WHAT YOU ARE ASKED TO DO » State the count of lines below in which the word "adapterów" appears, and add nothing.

GIVEN INFORMATION »
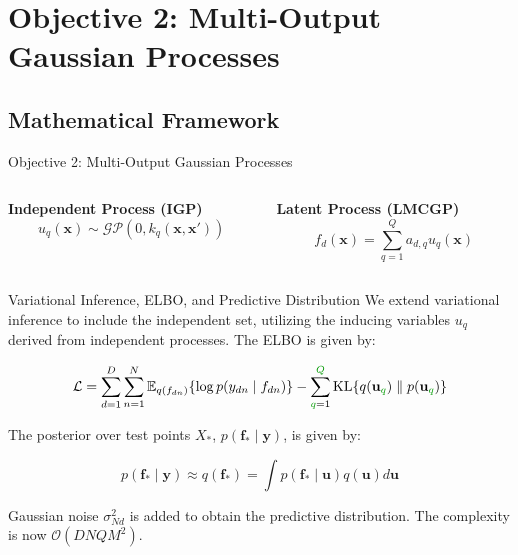 \section*{Objective 2: Multi-Output Gaussian Processes}

\subsection{Mathematical Framework}


\begin{frame}{Objective 2: Multi-Output Gaussian Processes}
	\centering
	\setlength{} 
	\setlength{}
	
	
	\begin{columns}[T] %

		\begin{column}{0.5\textwidth}
			\centering
	\textcolor{mygreen}{
		\textbf{Independent Process (IGP)}
		\begin{equation*}
			u_{q}(\mathbf{x}) \sim \mathcal{GP}(0, k_{q}(\mathbf{x}, \mathbf{x}'))
		\end{equation*}
	}
	\end{column}
	
	
	\begin{column}{0.5\textwidth}
		\centering
		\textcolor{myblue}{
			\textbf{Latent Process (LMCGP)}
			\begin{equation*}
				f_{d}(\mathbf{x}) = \sum_{q=1}^Q a_{d,q} u_{q}(\mathbf{x})
			\end{equation*}	
		}
	\end{column}
	
	\end{columns}
\end{frame}


\begin{frame}{Variational Inference, ELBO, and Predictive Distribution}
	We extend variational inference to include the independent set, utilizing the inducing variables $u_q$ derived from independent processes. The ELBO is given by:
	
	\begin{equation*}\label{eq:lmc_elbo}
		\mathcal{L} = \sum_{d=1}^D\sum_{n=1}^{N} \mathbb{E}_{q(f_{dn})}\{\log p(y_{dn} \mid f_{dn})\} - \sum_{{\textcolor{mygreen}{q}}=1}^{\textcolor{mygreen}{Q}} \text{KL}\{q(\mathbf{u}_{\textcolor{mygreen}{q}})\parallel p(\mathbf{u}_{\textcolor{mygreen}{q}})\}
	\end{equation*}
	
	The posterior over test points $X_*$, $p(\mathbf{f}_* \mid \mathbf{y})$, is given by:
	
	\begin{equation*}
		p(\mathbf{f}_* \mid \mathbf{y}) \approx q(\mathbf{f}_*) = \int p(\mathbf{f}_* \mid \mathbf{u}) q(\mathbf{u}) d \mathbf{u}
	\end{equation*}
	
	Gaussian noise $\sigma_{Nd}^2$ is added to obtain the predictive distribution. The complexity is now \textcolor{mygreen}{$\mathcal{O}(DNQM^2)$}.
\end{frame}

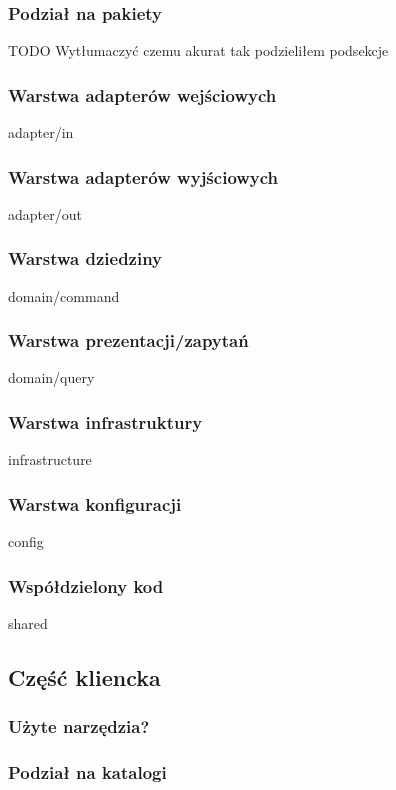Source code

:\subsubsection{Podział na pakiety}

TODO Wytłumaczyć czemu akurat tak podzieliłem podsekcje

\subsubsection{Warstwa adapterów wejściowych} adapter/in

\subsubsection{Warstwa adapterów wyjściowych} adapter/out

\subsubsection{Warstwa dziedziny} domain/command

\subsubsection{Warstwa prezentacji/zapytań} domain/query

\subsubsection{Warstwa infrastruktury} infrastructure

\subsubsection{Warstwa konfiguracji} config

\subsubsection{Współdzielony kod} shared


\subsection{Część kliencka}

\subsubsection{Użyte narzędzia?}

\subsubsection{Podział na katalogi}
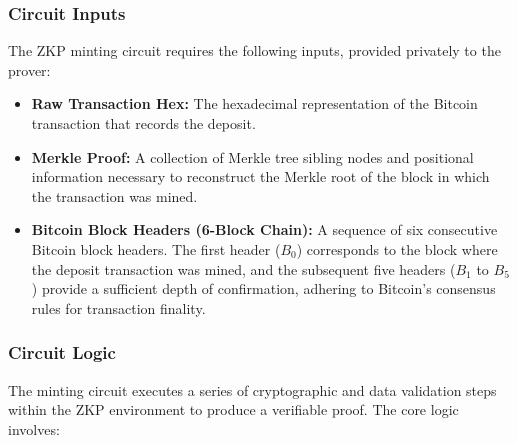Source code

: \documentclass{DESSThesis}
\begin{document}
\subsubsection{Circuit Inputs}
The ZKP minting circuit requires the following inputs, provided privately to the prover:
\begin{itemize}
    \item \textbf{Raw Transaction Hex:} The hexadecimal representation of the Bitcoin transaction that records the deposit.
    \item \textbf{Merkle Proof:} A collection of Merkle tree sibling nodes and positional information necessary to reconstruct the Merkle root of the block in which the transaction was mined.
    \item \textbf{Bitcoin Block Headers (6-Block Chain):} A sequence of six consecutive Bitcoin block headers. The first header ($B_0$) corresponds to the block where the deposit transaction was mined, and the subsequent five headers ($B_1$ to $B_5$) provide a sufficient depth of confirmation, adhering to Bitcoin's consensus rules for transaction finality.
\end{itemize}

\subsubsection{Circuit Logic}
The minting circuit executes a series of cryptographic and data validation steps within the ZKP environment to produce a verifiable proof. The core logic involves:
\end{document}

RESULT OF THE EXERCISE » 2